→ WHAT NEEDS TO BE DONE
Exactly as written, write out the lines below from the first to the one containing "backend = Aer.get_backend('qasm_simulator')", inclusive. Pictures do not belong in the copy.

→ DATA FOR THIS EXERCISE
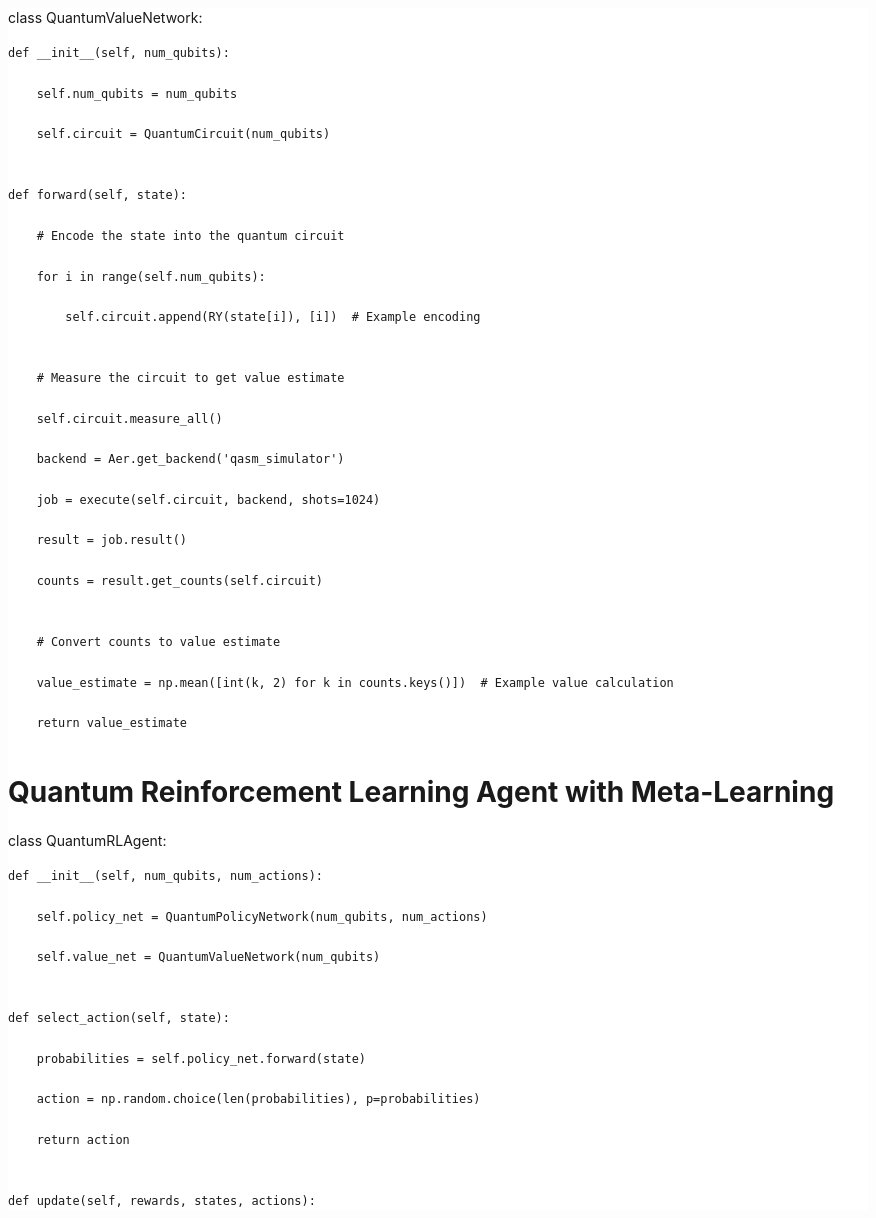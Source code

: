 class QuantumValueNetwork:

    def __init__(self, num_qubits):

        self.num_qubits = num_qubits

        self.circuit = QuantumCircuit(num_qubits)


    def forward(self, state):

        # Encode the state into the quantum circuit

        for i in range(self.num_qubits):

            self.circuit.append(RY(state[i]), [i])  # Example encoding


        # Measure the circuit to get value estimate

        self.circuit.measure_all()

        backend = Aer.get_backend('qasm_simulator')

        job = execute(self.circuit, backend, shots=1024)

        result = job.result()

        counts = result.get_counts(self.circuit)


        # Convert counts to value estimate

        value_estimate = np.mean([int(k, 2) for k in counts.keys()])  # Example value calculation

        return value_estimate


# Quantum Reinforcement Learning Agent with Meta-Learning

class QuantumRLAgent:

    def __init__(self, num_qubits, num_actions):

        self.policy_net = QuantumPolicyNetwork(num_qubits, num_actions)

        self.value_net = QuantumValueNetwork(num_qubits)


    def select_action(self, state):

        probabilities = self.policy_net.forward(state)

        action = np.random.choice(len(probabilities), p=probabilities)

        return action


    def update(self, rewards, states, actions):
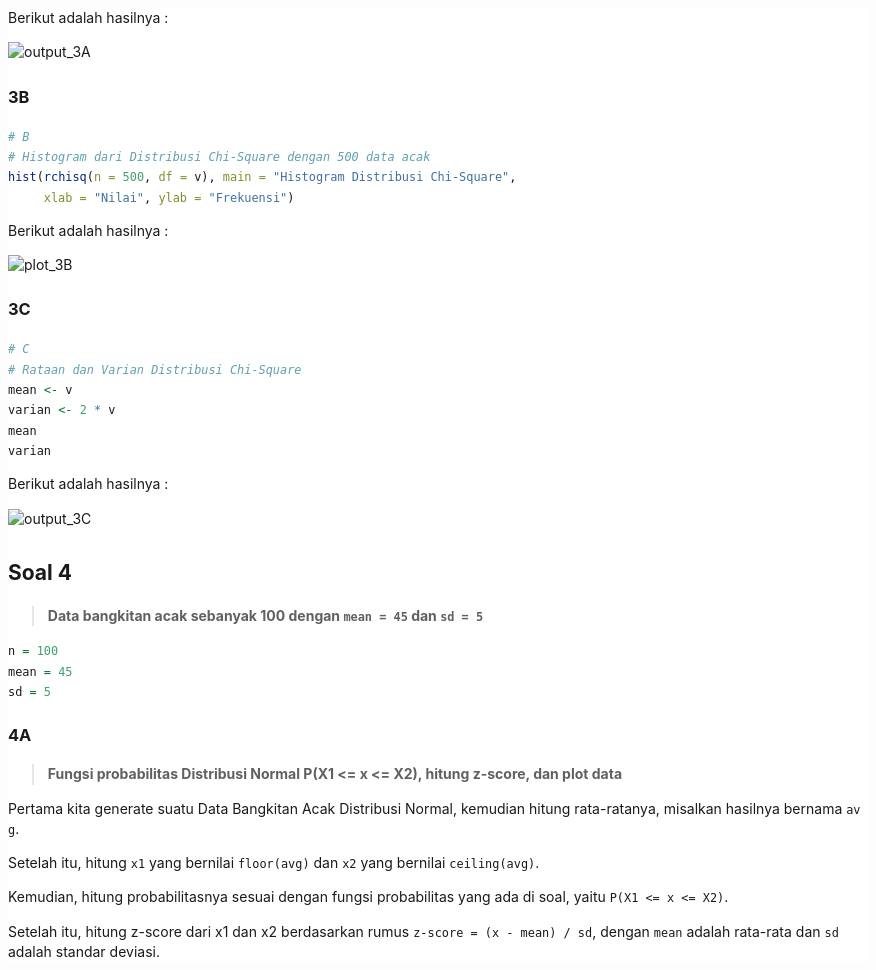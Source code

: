 Berikut adalah hasilnya :

![output_3A](Images/output_3A.png)

### 3B

```R
# B
# Histogram dari Distribusi Chi-Square dengan 500 data acak
hist(rchisq(n = 500, df = v), main = "Histogram Distribusi Chi-Square",
     xlab = "Nilai", ylab = "Frekuensi")
```

Berikut adalah hasilnya :

![plot_3B](Images/plot_3B.png)

### 3C

```R
# C
# Rataan dan Varian Distribusi Chi-Square
mean <- v
varian <- 2 * v
mean
varian
```

Berikut adalah hasilnya :

![output_3C](Images/output_3C.png)

## Soal 4

> **Data bangkitan acak sebanyak 100 dengan `mean = 45` dan `sd = 5`**

```R
n = 100
mean = 45
sd = 5
```

### 4A

> **Fungsi probabilitas Distribusi Normal P(X1 <= x <= X2), hitung z-score, dan plot data**

Pertama kita generate suatu Data Bangkitan Acak Distribusi Normal, kemudian hitung rata-ratanya, misalkan hasilnya bernama `avg`.

Setelah itu, hitung `x1` yang bernilai `floor(avg)` dan `x2` yang bernilai `ceiling(avg)`.

Kemudian, hitung probabilitasnya sesuai dengan fungsi probabilitas yang ada di soal, yaitu `P(X1 <= x <= X2)`.

Setelah itu, hitung z-score dari x1 dan x2 berdasarkan rumus `z-score = (x - mean) / sd`, dengan `mean` adalah rata-rata dan `sd` adalah standar deviasi.
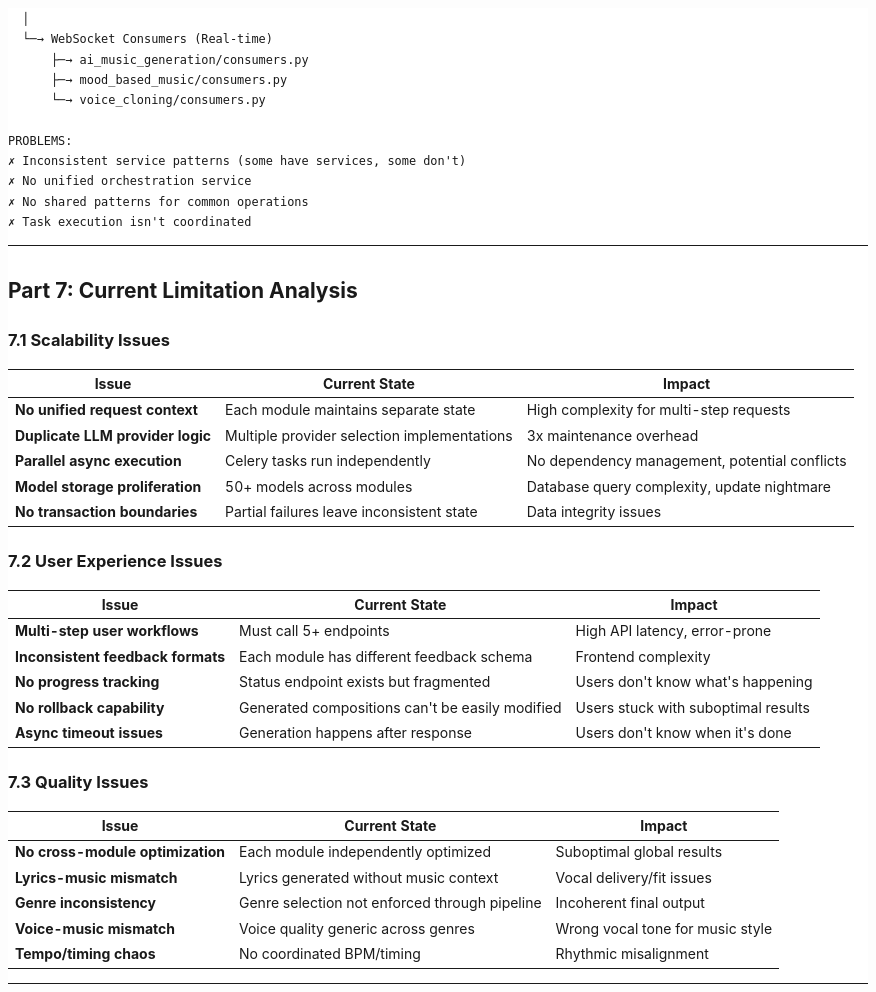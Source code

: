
 ```
  │
  └─→ WebSocket Consumers (Real-time)
      ├─→ ai_music_generation/consumers.py
      ├─→ mood_based_music/consumers.py
      └─→ voice_cloning/consumers.py

PROBLEMS:
✗ Inconsistent service patterns (some have services, some don't)
✗ No unified orchestration service
✗ No shared patterns for common operations
✗ Task execution isn't coordinated
```

---

## Part 7: Current Limitation Analysis

### 7.1 Scalability Issues

| Issue | Current State | Impact |
|-------|---------------|--------|
| **No unified request context** | Each module maintains separate state | High complexity for multi-step requests |
| **Duplicate LLM provider logic** | Multiple provider selection implementations | 3x maintenance overhead |
| **Parallel async execution** | Celery tasks run independently | No dependency management, potential conflicts |
| **Model storage proliferation** | 50+ models across modules | Database query complexity, update nightmare |
| **No transaction boundaries** | Partial failures leave inconsistent state | Data integrity issues |

### 7.2 User Experience Issues

| Issue | Current State | Impact |
|-------|---------------|--------|
| **Multi-step user workflows** | Must call 5+ endpoints | High API latency, error-prone |
| **Inconsistent feedback formats** | Each module has different feedback schema | Frontend complexity |
| **No progress tracking** | Status endpoint exists but fragmented | Users don't know what's happening |
| **No rollback capability** | Generated compositions can't be easily modified | Users stuck with suboptimal results |
| **Async timeout issues** | Generation happens after response | Users don't know when it's done |

### 7.3 Quality Issues

| Issue | Current State | Impact |
|-------|---------------|--------|
| **No cross-module optimization** | Each module independently optimized | Suboptimal global results |
| **Lyrics-music mismatch** | Lyrics generated without music context | Vocal delivery/fit issues |
| **Genre inconsistency** | Genre selection not enforced through pipeline | Incoherent final output |
| **Voice-music mismatch** | Voice quality generic across genres | Wrong vocal tone for music style |
| **Tempo/timing chaos** | No coordinated BPM/timing | Rhythmic misalignment |

---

→ WRITTEN ANSWER
Source code

: class QuantumValueNetwork:

    def __init__(self, num_qubits):

        self.num_qubits = num_qubits

        self.circuit = QuantumCircuit(num_qubits)


    def forward(self, state):

        # Encode the state into the quantum circuit

        for i in range(self.num_qubits):

            self.circuit.append(RY(state[i]), [i])  # Example encoding


        # Measure the circuit to get value estimate

        self.circuit.measure_all()

        backend = Aer.get_backend('qasm_simulator')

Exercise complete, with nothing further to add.